Last but not least to take the stage was the ever so talented gentleman from the home of Motown, Dwele. From the moment he hit the stage, the temperature in B.B. King got increasingly hotter. So hot that the air conditioning went on and may I remind you it was 20 degrees outside? Some may think that R&B singers are boring to watch live but that definitely was not the case here. Dwele manages to be funny, engaging, personable and extremely charismatic. Between his smooth voice, which was backed by singer J. Tait (another Detroit native soul singer), his full band that was top notch and the great acoustics at B.B. King, it would be very hard not to enjoy yourself. You might think that he caters only to the women in the audience, but he connects with the fellas just the same. Dwele said it perfectly by saying that he makes songs for the men that don’t know how to put their feelings into words. They can just press play and say “Baby, this is how I feel”. He managed to perform a range of his songs from his current album, Greater Than One as well as previous songs. Some of my favorites from the night were “I’m Cheatin'”, “Open Your Eyes”, “Coming, Going, Leaving”, “I Understand”, “Obey” and “Swank”.

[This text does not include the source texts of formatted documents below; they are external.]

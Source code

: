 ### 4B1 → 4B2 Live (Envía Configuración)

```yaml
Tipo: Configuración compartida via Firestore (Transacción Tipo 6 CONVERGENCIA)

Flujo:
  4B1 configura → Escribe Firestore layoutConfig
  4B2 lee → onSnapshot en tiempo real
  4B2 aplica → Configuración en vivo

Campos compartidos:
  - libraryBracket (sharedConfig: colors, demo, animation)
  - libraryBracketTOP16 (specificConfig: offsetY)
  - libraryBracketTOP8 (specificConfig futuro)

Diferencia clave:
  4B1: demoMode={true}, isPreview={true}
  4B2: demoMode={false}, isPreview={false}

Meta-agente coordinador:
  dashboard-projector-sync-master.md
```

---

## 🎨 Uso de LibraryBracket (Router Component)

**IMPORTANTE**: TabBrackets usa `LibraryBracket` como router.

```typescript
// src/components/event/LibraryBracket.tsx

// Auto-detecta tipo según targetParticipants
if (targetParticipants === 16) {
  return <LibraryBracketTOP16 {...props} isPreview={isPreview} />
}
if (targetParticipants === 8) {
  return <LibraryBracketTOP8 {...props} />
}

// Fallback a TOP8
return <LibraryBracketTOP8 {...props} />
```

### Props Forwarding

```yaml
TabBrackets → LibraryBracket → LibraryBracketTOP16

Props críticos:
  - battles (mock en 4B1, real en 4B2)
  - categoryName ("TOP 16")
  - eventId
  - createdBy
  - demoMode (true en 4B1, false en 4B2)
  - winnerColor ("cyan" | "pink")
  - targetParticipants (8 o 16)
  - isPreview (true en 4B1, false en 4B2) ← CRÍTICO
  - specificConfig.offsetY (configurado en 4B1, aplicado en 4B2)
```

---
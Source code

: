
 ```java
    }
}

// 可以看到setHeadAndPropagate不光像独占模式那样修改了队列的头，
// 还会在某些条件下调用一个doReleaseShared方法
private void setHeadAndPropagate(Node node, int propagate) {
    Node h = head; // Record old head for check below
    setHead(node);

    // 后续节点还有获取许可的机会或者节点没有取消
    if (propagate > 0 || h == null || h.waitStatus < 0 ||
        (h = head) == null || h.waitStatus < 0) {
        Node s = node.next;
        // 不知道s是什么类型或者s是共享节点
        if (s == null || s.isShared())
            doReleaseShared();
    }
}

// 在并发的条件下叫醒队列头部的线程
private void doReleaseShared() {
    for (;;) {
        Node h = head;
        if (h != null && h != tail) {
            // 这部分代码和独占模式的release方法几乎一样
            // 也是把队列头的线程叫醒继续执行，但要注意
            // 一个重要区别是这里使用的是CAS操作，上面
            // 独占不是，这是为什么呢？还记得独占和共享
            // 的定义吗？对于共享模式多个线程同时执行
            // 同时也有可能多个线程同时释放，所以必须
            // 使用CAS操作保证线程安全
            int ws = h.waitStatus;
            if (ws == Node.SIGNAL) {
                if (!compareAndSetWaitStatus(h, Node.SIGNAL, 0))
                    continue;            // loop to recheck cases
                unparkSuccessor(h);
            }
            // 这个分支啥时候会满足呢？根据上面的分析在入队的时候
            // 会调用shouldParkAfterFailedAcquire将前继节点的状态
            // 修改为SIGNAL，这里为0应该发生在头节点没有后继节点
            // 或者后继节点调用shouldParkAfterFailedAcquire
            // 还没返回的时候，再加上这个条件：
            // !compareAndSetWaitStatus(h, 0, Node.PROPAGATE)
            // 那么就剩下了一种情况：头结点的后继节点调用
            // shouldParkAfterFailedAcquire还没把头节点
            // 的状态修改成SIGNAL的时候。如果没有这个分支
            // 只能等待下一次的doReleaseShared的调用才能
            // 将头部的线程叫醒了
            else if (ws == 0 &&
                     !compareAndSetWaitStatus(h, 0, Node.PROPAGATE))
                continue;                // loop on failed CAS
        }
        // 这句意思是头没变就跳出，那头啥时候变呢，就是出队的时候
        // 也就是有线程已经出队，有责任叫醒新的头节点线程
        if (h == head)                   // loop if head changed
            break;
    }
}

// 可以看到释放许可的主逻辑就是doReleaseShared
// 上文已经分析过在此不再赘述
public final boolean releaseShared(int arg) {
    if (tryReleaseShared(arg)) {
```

During his show, he did perform pieces of Slum Village’s “Tainted” and “Fall In Love”, which made him earn an even bigger piece of my heart by paying homage to the late and amazing producer/MC/ and 1/3 of Slum Village…J Dilla, who also hails from Detroit, Michigan. I’m sure that part of his set has to be an emotional one for him to do, do to the fact that anyone who has come into contact with Dilla’s music, misses it and him dearly. Another joint I have to point out because it’s my absolute favorite song that just makes me want to get up and dance, is “Must Be”. During his introduction to this song, he spoke about repping where you’re from and I felt the need to welcome him to NYC by shouting out “Whutupdoe?!” so he’d feel at home. The original version features singer, L’Renee and MC, Black Milk. They weren’t present, but the performance was still outstanding. Closing out his show with “What Profit” and “Find A Way” while making his way through the audience and dancing with his fans, he left us all either wanting to go home and make a baby with that special someone or go out and have some of that “PATrick RONald”. Either way, you left a happy fan. I was fortunate to say hello to Dwele after the show and thank him for such a great performance and he was nothing but kind and very humble. Artists like him make my job fun and effortless.
One of the most refreshing aspects of the evening was that there were no long intermissions between acts…and they all performed with a full band that needed to set up and take down. The sound system at B.B. King is one of the best I’ve witnessed in NYC. Other intimate venues in the city need to get on their level of professionalism. A very special thank you to Tim Maynor, Lauren Sachs, Big Machine Agency, B.B. King Blues Club, Colette and her band, Anthony David and his band, J. Tait, Dwele and his band for a very memorable and well executed night.